Tovey perched himself on the side of his desk. “Surely you don’t mean the Warwick investigation, Mr Holmes?” he asked, his eyes twinkling. “As you know, I’ve been taken off the case.”
“Of course you have,” Holmes said. “Officially.”
“And unofficially?” said I.
“Unofficially, I’m getting nowhere fast, Doctor. No one’s seen hide nor hair of Father Ebberston since his release, and St Nicole’s is locked up tight. I did manage to talk to one of Ebberston’s congregation, a Mr Garrett. Apparently, this isn’t the first time the doors of St Nicole’s have been unexpectedly closed this year. Not four weeks ago, Ebberston had Tavener’s stonemasons in.”
“Tavener?” I asked. “You mean Sir George Tavener?”
“The very same. Do you know him, Doctor?”
“I met him briefly at Ridgeside. The Grand Master of the Worshipful League of Merchants.”
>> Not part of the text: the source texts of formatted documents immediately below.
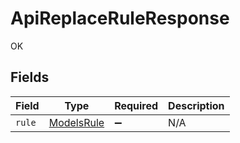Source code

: # ApiReplaceRuleResponse

OK


## Fields

| Field                                           | Type                                            | Required                                        | Description                                     |
| ----------------------------------------------- | ----------------------------------------------- | ----------------------------------------------- | ----------------------------------------------- |
| `rule`                                          | [ModelsRule](../../models/shared/modelsrule.md) | :heavy_minus_sign:                              | N/A                                             |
“Is he now?” said Holmes, tapping a long finger against his lips.
“Apparently there was a problem with an arch above the church entrance,” said Tovey.
“The narthex,” Holmes offered.
“That’s it. Crumbling mortar by all accounts, but Garrett, he’s a retired mason himself. He says the archway was repointed a year or so back. Should have lasted for years.”
“How long did the work take?” Holmes asked.
“No more than a day or so.”
“Long enough to remove a body from a tomb.”
“My thoughts precisely, Mr Holmes.”
“But why steal it in the first place?” I asked.
“From what you have said, the League of Merchants is rather preoccupied with Warwick’s relics.”
“Some personal effects, yes, but his corpse?”
“The work would give them ample cover,” Holmes said. “The marks you discovered on the top of the tomb, Inspector, the evidence that led you to believe that it had been prised open recently?”
“The crowbar marks?” Tovey replied. “What about them?”
“That is the point, Inspector. I doubt very much that they were made by a crowbar. If they had been, the indentation would have been shaped like a wedge. These marks were arched as if the end of the tool were curved, like a brick jointer, used for repointing mortar.”
“So Tavener was involved,” I exclaimed.
“It is a distinct possibility.”
Tovey stroked his beard. “Then we’ll have to tread carefully. Sir George is an influential man.”
“Fingers in many pies, eh?” I asked.
He nodded. “Let me do some digging.”
“Capital,” said Holmes. “In the meantime, Watson and I are to return to College Green.”
I groaned. “Back to the Regent? Mrs Mercer will have us turned out the moment we walk through the front doors.”
Holmes produced a small leather pouch, which I recognised immediately as his lock-pick kit. “Then we shall just have to make sure she doesn’t see us, won’t we?”